2. The accused was originally remanded to judicial custody for 15 days and on 28-10-1981, Learned Counsel for the accused moved for bail under Section 496 Crl. P.C. Bail was granted and the present two revision petitioners stood as sureties for the accused and executed a surety bond; shortly the point is whether the security can be forfeited as the terms of the bond are claimed to have been infringed. It is also not in dispute that subsequent to the grant of bail the concerned accused one Selvaraj, appeared before the Sub Divisional Magistrate, Nagapatttnam, on various dates, the last of which was on 7-5- 1962 Later, he failed to appear. Action under Section 514 Crl. P.C. was initiated stomata by the learned Sub-Divisional Magistrate, against the present revision petitioners. Curiously enough there was no order, as a consequence of these proceedings, forfeiting the security under the bond. On the contrary the learned Magistrate held that there was really no obligation on the respondents (revision petitioners) to produce Selvarai after 6-1-1962 and the proceedings were dropped.
3. It appears that the Assistant Public Prosecutor, Grade I, Nagapattinam, moved the District Magistrate (Judicial) for revision of the proceedings, because, in his view, the order of the learned Sub Divisional Magistrate was not sustainable. The learned District Magistrate went into the tact's and thought that the order was not sustainable and directed the forfeiture of the bond so that the respondents (revision petitioners) became each liable to pay a sum of-: Rs. 5000, which sum was offered by them as security and accepted by the court. It is against this order that the present revision proceeding has been filed.
4. The learned District Magistrate ([), in my view, has missed one important point. He has referred to certain decisions and discussed the principles of law but the point that he really failed to note was an exclusive question of fact, namely, what precisely were the terms of the undertaking, in this connection of the three decisions cited before me the most pertinent to the present context is the decision of the Supreme Court in State of Bihar v. M. Homi : 1955CriLJ1017 . Their Lordships have laid it down in explicit terms that, since the conditions of any such bond were penal in nature which is not denied, they should be very strictly construed and that it is only if the contingencies contemplated by the parties had occurred and there had been default notwithstanding such occurrence that the bond could be forfeited. The other two decisions cited are not particularly relevant to the present context but I shall make a reference to them in passing. One is Rangaratnam v. State 1955 M. W. N. Crl 246b : wherein Bamaswami J. held that where a surety bond is given to attendance in a particular case the liability of the surety comes to an end when the case is transferred to another court. This again emphasises the basic principle that the bond being penal in nature ought to be very strictly construed. The other decision is Roshanlal v. State : AIR1957All765 , which merely emphasis's that, in cases of forfeiture, the terms of Section 514 Crl. P.C. should be very strictly complied with.

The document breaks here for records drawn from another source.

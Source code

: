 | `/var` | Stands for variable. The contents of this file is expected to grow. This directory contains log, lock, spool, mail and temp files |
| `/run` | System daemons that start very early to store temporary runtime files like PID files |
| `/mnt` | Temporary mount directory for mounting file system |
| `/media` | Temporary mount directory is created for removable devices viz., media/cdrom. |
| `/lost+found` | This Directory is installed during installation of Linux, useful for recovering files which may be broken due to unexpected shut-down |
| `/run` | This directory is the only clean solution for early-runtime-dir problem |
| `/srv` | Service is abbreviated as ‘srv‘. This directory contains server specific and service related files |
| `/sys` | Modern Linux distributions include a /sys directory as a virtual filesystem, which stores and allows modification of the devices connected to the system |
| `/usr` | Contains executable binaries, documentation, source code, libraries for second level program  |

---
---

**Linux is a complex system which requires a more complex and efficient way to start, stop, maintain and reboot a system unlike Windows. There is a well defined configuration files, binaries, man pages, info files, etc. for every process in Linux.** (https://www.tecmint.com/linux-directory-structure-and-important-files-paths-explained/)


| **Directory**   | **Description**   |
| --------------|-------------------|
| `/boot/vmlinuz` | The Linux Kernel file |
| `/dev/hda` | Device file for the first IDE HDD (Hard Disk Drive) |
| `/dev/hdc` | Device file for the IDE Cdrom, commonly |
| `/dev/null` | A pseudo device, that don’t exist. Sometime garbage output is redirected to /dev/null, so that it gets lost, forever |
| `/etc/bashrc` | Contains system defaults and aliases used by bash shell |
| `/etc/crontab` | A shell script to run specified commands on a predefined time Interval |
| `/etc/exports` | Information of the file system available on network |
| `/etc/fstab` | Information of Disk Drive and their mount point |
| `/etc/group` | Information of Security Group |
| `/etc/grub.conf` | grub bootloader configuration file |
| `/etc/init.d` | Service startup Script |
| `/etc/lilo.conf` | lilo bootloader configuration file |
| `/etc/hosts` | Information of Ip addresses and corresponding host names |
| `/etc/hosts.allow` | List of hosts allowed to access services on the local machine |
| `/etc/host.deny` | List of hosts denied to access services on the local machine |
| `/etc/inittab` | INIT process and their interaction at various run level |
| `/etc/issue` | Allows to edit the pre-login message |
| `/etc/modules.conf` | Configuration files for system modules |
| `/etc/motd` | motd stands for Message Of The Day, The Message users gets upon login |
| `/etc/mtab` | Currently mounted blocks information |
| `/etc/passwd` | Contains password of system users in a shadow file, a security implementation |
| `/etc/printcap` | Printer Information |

5. Now the question is what are the precise terms of the bond and did the petitioners commit any forfeiture in respect of those terms Fortunately, the text of the bond is available and the relevant portion runs as follows:
We jointly and severally declare ourselves and each of us sureties for the said T. Selvaraj that he shall attend at the Court of the Sub-Divisional Magistrate at Nagapattinam at 11 o' clock on the 7th day of November 1961 and of every subsequent day of the preliminary enquiry or trial into the offence charged against him and should the case be sent for trial by the court of session that he shall be and appear before the said court to answer the charge against him and in case of his making default there in we bind ourselves to forfeit to the State the sum of Rs. 5000 each.
Now, as conceded with commendable frankness by the learned Public Prosecutor for the State, there has been no contravention of these precise terms for the simple reason that there was no charge sheet, no preliminary enquiry and no trial. The learned Sub-Divisional Magistrate seems to have merely obliged the Customs authorities by binding over the accused for appearance before court from time to time. Had any charge-sheet been filed and any preliminary enquiry been commenced the petitioners were in duty bound under the terms of the bond to immediately produce the accused Several before the court. But, since that did not happen at all the contingencies contemplated under the bond never came into being and there was no legal obligation in that respect which could be enforced. For this reason, I hold that the bond is not liable to forfeiture and set aside the order of the learned District Magistrate, thus virtually restoring the order of the learned Sub-Divisional Magistrate originally made which seems to be correct dropping the proceedings.